Photo credit: Octavio Jones

Editor’s note: this is an ironic banner in front of DeSantis. Florida is not free for those who don’t share his ideology. If you think racism exists today in Florida, you are not free to discuss it in school or college. You are free to agree with him.

Rather and Kirschner write:

Much of American history is entangled with racism and white supremacy. That is the reality of our beloved nation, no matter how much we wish it were not.

As we sit here nearly a quarter of the way through the 21st century, it is obvious that we need to have the maturity to look back to our past as well as ahead to the future. Can we do this with our eyes wide open? Will we study and learn from the lessons of history?

You can’t grapple with the truth if you hide it from view. Yes, our national narrative is an inspiring one — of freedom, rights, and new opportunities. But it is also a narrative of pain — of the bondage, rape, and murder of enslaved people. It is a story of mass death, broken treaties, and land stolen from Native people. And it is a story of persecution of the “other,” time and again.

The chasm between the noble promises of our founding documents and our historical realities continues to obstruct our national journey toward a more perfect union.

Yes, ours is a country that has facilitated exploration, innovation, and growth, but it is also one built upon families torn apart at the auction block, bodies whipped, and police dogs and fire hoses set against children.

Cities were redlined. Public schools were segregated. And despite our carefully cultivated national image as a meritocracy, throughout our history we have seen talent overlooked and our common humanity diminished on account of people’s race, religion, and sexual orientation.

The ripples of injustice continue to destabilize our society.

It shouldn’t be controversial to say any of this. But acknowledging these truths today is a political act, because it threatens the privileged narratives of those who seek to sugarcoat our past. These are men and women who serve their own ambitions by fortifying their cynical holds on power, delighting in division, feeding off fear, and applauding anger.

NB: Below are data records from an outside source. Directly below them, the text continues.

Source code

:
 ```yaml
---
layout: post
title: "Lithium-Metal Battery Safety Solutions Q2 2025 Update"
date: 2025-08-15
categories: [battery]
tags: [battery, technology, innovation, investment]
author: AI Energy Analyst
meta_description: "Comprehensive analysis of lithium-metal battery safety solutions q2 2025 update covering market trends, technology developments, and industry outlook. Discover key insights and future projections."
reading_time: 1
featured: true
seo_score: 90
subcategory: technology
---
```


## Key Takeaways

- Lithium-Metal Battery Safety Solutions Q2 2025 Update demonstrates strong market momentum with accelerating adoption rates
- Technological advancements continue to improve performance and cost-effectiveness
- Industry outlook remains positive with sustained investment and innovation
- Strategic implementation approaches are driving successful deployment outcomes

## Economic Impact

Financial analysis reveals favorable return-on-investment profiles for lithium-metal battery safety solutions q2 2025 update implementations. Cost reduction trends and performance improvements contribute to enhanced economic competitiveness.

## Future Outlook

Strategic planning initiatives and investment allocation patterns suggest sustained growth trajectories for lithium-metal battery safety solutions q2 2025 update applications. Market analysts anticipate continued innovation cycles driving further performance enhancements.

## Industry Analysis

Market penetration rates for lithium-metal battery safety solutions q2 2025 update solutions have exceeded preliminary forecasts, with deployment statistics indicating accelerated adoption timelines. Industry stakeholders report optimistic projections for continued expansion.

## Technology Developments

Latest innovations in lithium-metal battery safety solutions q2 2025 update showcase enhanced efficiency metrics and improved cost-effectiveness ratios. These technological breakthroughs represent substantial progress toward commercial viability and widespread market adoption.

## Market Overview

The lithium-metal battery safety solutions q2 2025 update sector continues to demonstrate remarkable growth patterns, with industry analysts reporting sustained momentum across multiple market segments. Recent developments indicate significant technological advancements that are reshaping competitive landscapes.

And that brings us to Florida’s Governor Ron DeSantis.

Listing all of his efforts to leverage the power of his office to attack equity, empathy, and justice would stretch this post immeasurably. But doing so would also jeopardize the central point: DeSantis is an opportunist. He is not weighing the merits of any one campaign. Rather, he wants headlines as a culture warrior standing up to “wokeness,” a term he has eagerly redefined to suit his own purposes. It allows him to sneer at and dismiss any attempt to reckon with American injustice.

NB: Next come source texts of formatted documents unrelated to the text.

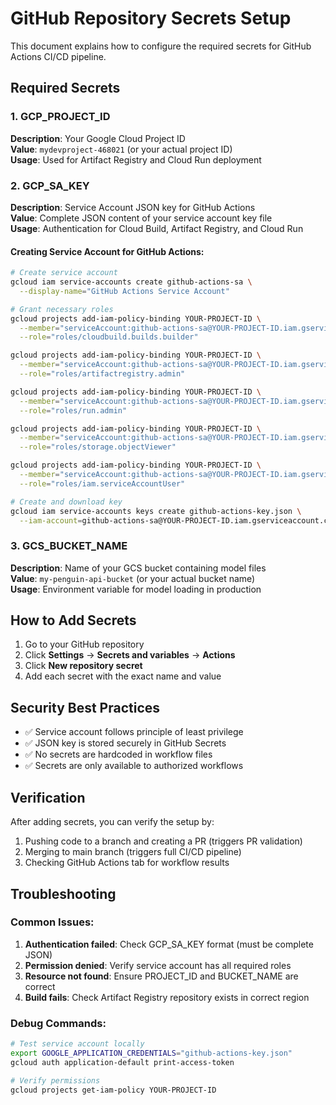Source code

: # GitHub Repository Secrets Setup

This document explains how to configure the required secrets for GitHub Actions CI/CD pipeline.

## Required Secrets

### 1. GCP_PROJECT_ID
**Description**: Your Google Cloud Project ID  
**Value**: `mydevproject-468021` (or your actual project ID)  
**Usage**: Used for Artifact Registry and Cloud Run deployment

### 2. GCP_SA_KEY
**Description**: Service Account JSON key for GitHub Actions  
**Value**: Complete JSON content of your service account key file  
**Usage**: Authentication for Cloud Build, Artifact Registry, and Cloud Run

#### Creating Service Account for GitHub Actions:

```bash
# Create service account
gcloud iam service-accounts create github-actions-sa \
  --display-name="GitHub Actions Service Account"

# Grant necessary roles
gcloud projects add-iam-policy-binding YOUR-PROJECT-ID \
  --member="serviceAccount:github-actions-sa@YOUR-PROJECT-ID.iam.gserviceaccount.com" \
  --role="roles/cloudbuild.builds.builder"

gcloud projects add-iam-policy-binding YOUR-PROJECT-ID \
  --member="serviceAccount:github-actions-sa@YOUR-PROJECT-ID.iam.gserviceaccount.com" \
  --role="roles/artifactregistry.admin"

gcloud projects add-iam-policy-binding YOUR-PROJECT-ID \
  --member="serviceAccount:github-actions-sa@YOUR-PROJECT-ID.iam.gserviceaccount.com" \
  --role="roles/run.admin"

gcloud projects add-iam-policy-binding YOUR-PROJECT-ID \
  --member="serviceAccount:github-actions-sa@YOUR-PROJECT-ID.iam.gserviceaccount.com" \
  --role="roles/storage.objectViewer"

gcloud projects add-iam-policy-binding YOUR-PROJECT-ID \
  --member="serviceAccount:github-actions-sa@YOUR-PROJECT-ID.iam.gserviceaccount.com" \
  --role="roles/iam.serviceAccountUser"

# Create and download key
gcloud iam service-accounts keys create github-actions-key.json \
  --iam-account=github-actions-sa@YOUR-PROJECT-ID.iam.gserviceaccount.com
```

### 3. GCS_BUCKET_NAME
**Description**: Name of your GCS bucket containing model files  
**Value**: `my-penguin-api-bucket` (or your actual bucket name)  
**Usage**: Environment variable for model loading in production

## How to Add Secrets

1. Go to your GitHub repository
2. Click **Settings** → **Secrets and variables** → **Actions**
3. Click **New repository secret**
4. Add each secret with the exact name and value

## Security Best Practices

- ✅ Service account follows principle of least privilege
- ✅ JSON key is stored securely in GitHub Secrets
- ✅ No secrets are hardcoded in workflow files
- ✅ Secrets are only available to authorized workflows

## Verification

After adding secrets, you can verify the setup by:

1. Pushing code to a branch and creating a PR (triggers PR validation)
2. Merging to main branch (triggers full CI/CD pipeline)
3. Checking GitHub Actions tab for workflow results

## Troubleshooting

### Common Issues:

1. **Authentication failed**: Check GCP_SA_KEY format (must be complete JSON)
2. **Permission denied**: Verify service account has all required roles
3. **Resource not found**: Ensure PROJECT_ID and BUCKET_NAME are correct
4. **Build fails**: Check Artifact Registry repository exists in correct region

### Debug Commands:

```bash
# Test service account locally
export GOOGLE_APPLICATION_CREDENTIALS="github-actions-key.json"
gcloud auth application-default print-access-token

# Verify permissions
gcloud projects get-iam-policy YOUR-PROJECT-ID
```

DeSantis has focused his assaults on two of our society’s most traditionally marginalized groups: Black Americans and the LGBTQ community. While these populations have thus far felt the brunt of his targeting, we need to see clearly that his rhetoric is a threat to all who care about a democratic, peaceful, empathetic, and just America. Those of us with the greatest privilege should bear a special burden in rejecting this hate.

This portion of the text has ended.